Assigned task | Your answer must be every line of the data below that holds the string "Flutter", copied exactly.

Collection entries:
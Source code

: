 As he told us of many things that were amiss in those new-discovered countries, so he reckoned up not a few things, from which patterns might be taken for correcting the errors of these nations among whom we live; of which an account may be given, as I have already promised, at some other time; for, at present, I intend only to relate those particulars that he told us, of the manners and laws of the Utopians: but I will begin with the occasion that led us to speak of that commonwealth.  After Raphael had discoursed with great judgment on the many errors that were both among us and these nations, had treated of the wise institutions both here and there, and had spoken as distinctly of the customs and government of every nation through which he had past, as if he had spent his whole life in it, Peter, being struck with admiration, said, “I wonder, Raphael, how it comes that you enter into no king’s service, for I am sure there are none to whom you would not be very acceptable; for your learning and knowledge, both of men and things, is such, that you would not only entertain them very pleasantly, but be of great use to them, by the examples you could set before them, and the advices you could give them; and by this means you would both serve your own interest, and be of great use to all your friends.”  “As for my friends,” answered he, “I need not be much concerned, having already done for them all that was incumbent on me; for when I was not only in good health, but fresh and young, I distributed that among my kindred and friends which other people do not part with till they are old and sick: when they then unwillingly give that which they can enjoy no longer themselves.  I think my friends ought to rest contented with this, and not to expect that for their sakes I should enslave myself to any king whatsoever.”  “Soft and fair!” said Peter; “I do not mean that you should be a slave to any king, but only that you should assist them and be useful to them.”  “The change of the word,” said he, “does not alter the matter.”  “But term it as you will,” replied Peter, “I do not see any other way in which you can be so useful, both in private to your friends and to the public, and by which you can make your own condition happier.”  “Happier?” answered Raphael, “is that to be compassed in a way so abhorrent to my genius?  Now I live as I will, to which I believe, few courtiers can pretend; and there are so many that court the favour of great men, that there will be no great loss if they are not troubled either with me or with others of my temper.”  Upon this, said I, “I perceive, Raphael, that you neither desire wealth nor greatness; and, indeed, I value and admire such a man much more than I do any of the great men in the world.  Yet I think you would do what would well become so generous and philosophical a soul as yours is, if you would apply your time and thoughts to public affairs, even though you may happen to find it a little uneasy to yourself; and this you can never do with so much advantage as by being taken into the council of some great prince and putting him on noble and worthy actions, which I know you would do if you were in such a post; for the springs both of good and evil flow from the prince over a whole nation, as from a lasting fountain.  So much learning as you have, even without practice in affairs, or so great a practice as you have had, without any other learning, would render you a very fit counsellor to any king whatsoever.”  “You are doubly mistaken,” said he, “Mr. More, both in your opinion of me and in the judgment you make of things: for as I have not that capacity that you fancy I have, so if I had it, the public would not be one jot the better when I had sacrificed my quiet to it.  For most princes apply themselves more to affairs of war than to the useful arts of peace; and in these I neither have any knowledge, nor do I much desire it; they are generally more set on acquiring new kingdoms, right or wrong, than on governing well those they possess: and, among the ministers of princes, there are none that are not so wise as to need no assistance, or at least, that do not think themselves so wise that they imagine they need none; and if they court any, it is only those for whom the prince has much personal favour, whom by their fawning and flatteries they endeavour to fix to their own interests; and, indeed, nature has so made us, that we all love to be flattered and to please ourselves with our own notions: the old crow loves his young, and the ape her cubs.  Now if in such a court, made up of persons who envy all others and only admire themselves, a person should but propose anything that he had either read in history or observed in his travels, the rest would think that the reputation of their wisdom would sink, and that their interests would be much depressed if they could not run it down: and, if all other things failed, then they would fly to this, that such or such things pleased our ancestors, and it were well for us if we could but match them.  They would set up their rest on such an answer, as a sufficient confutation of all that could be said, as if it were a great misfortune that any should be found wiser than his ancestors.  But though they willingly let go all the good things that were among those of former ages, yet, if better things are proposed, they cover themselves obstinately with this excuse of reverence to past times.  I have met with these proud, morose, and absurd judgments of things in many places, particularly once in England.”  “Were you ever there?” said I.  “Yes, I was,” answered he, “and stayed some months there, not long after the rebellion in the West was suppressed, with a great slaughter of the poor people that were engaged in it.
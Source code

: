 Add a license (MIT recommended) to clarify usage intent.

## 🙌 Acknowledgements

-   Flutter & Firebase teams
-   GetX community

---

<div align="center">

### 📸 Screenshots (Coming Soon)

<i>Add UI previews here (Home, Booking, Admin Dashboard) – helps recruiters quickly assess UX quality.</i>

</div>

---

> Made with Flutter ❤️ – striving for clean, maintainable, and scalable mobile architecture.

Solution for this exercise |
-   Flutter & Firebase teams
> Made with Flutter ❤️ – striving for clean, maintainable, and scalable mobile architecture.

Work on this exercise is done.